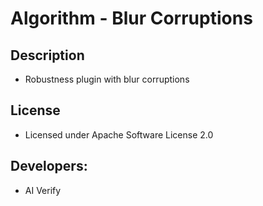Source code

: # Algorithm - Blur Corruptions

## Description
* Robustness plugin with blur corruptions

## License
* Licensed under Apache Software License 2.0

## Developers:
* AI Verify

# # # #

When you return the records, keep every word unchanged and drop the pictures.

▶ [YOUR SOLUTION]
Source code

: # Algorithm - Blur Corruptions

## Description
* Robustness plugin with blur corruptions

## License
* Licensed under Apache Software License 2.0

## Developers:
* AI Verify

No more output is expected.